Sunday, January 30, 2011
Happy Birthday Little Brother!
Ok so as most of you know, it’s my baby brother Michael’s birthday today! He just turned thirteen and about to enter his teen age years! I still can’t believe my baby brother is all grown up! It seemed like yesterday I was going to go visit him in the hospital for the first time. I remember my mom telling me to be careful with holding him cuz babies are very delicate, and now he's way taller than me even though I am six years older than him. It seemed like ages ago when he, Josh, and I would be playing together in the snow when we used to live in Korea or drinking hot chocolate together.

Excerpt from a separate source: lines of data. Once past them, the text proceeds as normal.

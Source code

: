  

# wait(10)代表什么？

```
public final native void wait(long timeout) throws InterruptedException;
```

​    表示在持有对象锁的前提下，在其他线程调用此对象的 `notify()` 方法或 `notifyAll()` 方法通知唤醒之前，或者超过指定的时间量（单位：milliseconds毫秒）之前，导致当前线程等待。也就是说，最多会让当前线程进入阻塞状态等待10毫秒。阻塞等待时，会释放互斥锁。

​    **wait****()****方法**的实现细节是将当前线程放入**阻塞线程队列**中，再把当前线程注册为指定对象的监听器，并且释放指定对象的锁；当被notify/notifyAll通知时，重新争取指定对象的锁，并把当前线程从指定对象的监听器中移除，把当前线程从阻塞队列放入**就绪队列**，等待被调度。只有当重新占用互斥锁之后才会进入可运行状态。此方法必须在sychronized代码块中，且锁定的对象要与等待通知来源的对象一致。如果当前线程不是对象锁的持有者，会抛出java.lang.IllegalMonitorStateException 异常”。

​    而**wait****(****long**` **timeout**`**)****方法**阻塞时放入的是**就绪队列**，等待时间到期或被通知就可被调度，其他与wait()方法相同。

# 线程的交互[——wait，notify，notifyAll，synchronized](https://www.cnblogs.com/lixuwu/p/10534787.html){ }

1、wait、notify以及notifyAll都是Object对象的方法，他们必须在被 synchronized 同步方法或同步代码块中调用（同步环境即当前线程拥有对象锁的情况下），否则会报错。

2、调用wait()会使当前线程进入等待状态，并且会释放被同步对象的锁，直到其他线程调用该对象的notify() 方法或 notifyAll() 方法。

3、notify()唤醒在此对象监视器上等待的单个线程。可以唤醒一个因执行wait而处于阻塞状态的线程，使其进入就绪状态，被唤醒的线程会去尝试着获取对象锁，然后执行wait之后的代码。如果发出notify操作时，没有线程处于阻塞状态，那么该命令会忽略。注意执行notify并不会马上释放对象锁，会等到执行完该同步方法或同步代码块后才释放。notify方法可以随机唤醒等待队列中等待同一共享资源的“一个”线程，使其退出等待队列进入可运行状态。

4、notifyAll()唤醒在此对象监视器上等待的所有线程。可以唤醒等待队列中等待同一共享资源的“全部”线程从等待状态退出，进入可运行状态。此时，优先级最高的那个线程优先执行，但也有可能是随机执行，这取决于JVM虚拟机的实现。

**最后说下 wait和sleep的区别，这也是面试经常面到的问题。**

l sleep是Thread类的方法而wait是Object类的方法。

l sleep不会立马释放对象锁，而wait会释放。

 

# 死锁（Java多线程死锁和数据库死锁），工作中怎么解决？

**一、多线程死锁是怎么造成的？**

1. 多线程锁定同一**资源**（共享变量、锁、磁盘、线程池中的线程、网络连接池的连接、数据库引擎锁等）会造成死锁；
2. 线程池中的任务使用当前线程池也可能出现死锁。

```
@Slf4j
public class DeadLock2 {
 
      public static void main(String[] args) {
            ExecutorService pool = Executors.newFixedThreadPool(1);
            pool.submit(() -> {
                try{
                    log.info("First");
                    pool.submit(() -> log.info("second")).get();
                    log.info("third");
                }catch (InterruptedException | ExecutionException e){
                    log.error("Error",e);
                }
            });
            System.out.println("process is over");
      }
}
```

The good days…well since it’s his birthday I thought it would be nice to just appreciate him on his special day! I love my brother’s artistic ways, how me manages to make art out of anything! I love how me makes me cards on random occasions and how he me paints creative things to light up our house. I love the joyful personality God has given him and I am thankful that he is my brother! I know that these years will only be the beginning of the amazing journey God has for you, Mike. May you continue to be encouraged to run the race that is before you. I love you tons!